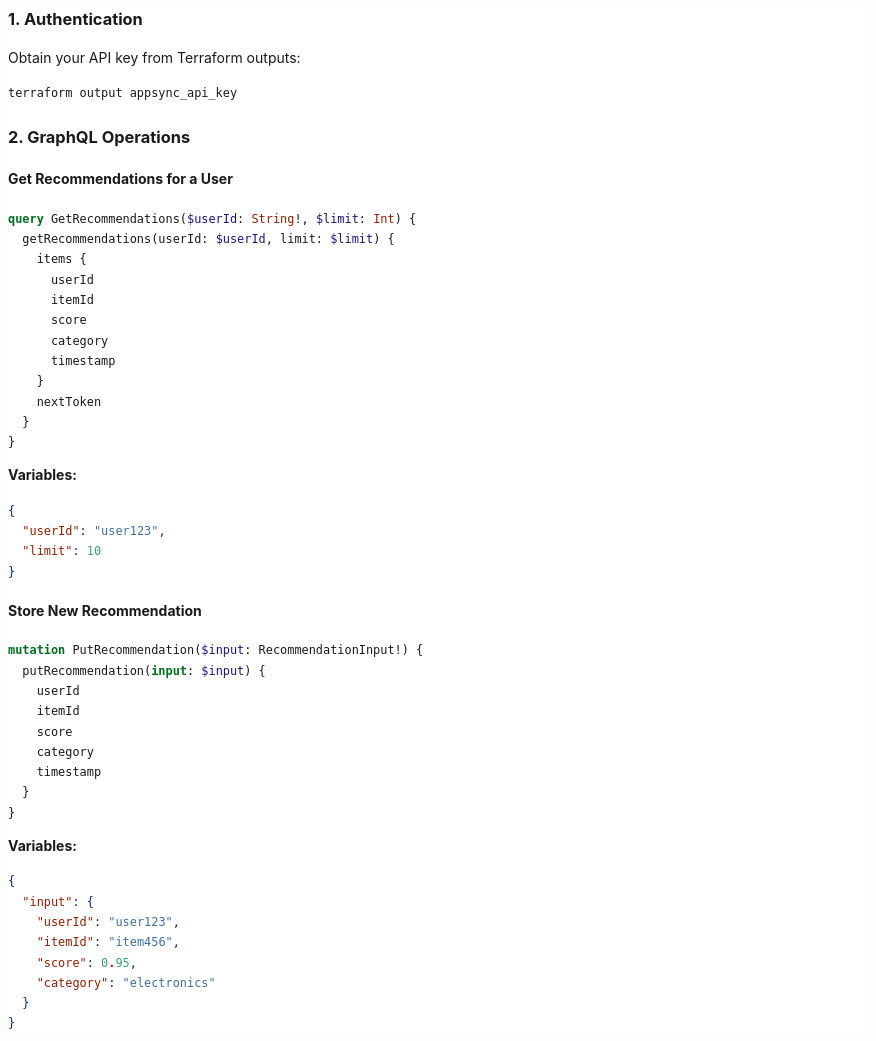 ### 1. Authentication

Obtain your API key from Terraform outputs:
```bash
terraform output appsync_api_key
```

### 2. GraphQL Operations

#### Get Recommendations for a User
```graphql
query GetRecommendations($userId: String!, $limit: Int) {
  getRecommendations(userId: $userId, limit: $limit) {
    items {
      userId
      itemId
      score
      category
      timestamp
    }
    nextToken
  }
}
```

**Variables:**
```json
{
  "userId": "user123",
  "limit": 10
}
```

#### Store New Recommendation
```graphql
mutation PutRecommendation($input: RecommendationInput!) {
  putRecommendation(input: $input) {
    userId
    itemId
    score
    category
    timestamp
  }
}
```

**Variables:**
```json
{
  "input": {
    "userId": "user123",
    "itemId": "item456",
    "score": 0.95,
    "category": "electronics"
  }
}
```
□ □ □
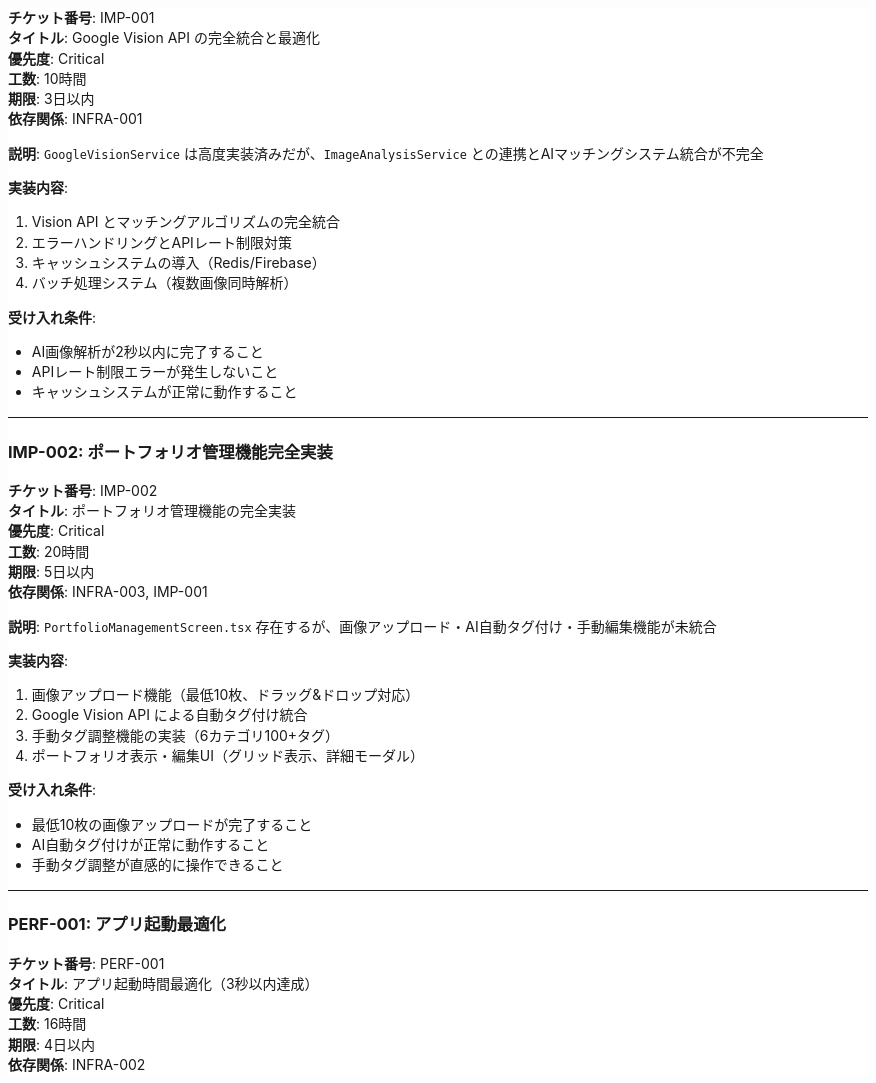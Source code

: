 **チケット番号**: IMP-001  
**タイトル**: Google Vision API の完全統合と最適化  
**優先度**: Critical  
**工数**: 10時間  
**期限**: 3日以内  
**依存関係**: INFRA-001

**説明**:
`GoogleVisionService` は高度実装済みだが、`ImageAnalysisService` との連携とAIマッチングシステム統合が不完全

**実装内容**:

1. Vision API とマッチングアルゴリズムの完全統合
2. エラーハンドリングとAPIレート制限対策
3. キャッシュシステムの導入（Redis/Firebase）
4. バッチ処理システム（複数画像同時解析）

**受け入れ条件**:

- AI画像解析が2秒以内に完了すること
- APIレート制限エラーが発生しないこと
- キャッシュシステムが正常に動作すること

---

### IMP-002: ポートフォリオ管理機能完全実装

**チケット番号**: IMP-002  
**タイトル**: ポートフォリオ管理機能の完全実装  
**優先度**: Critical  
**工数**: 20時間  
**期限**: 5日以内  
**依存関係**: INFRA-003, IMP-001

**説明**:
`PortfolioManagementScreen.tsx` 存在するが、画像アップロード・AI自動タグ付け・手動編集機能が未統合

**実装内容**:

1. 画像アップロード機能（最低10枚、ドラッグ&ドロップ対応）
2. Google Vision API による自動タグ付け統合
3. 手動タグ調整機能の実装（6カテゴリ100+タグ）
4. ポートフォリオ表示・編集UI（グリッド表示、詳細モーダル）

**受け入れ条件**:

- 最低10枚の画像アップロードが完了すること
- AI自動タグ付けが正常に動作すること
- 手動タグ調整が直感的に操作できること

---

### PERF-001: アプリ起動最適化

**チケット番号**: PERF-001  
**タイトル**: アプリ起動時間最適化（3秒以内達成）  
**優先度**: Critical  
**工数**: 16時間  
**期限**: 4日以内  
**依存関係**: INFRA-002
□ □ □
Goal of the exercise: List the lines of the material in which the word "依存関係" occurs.

Task output:
**依存関係**: INFRA-001
**依存関係**: INFRA-003, IMP-001
**依存関係**: INFRA-002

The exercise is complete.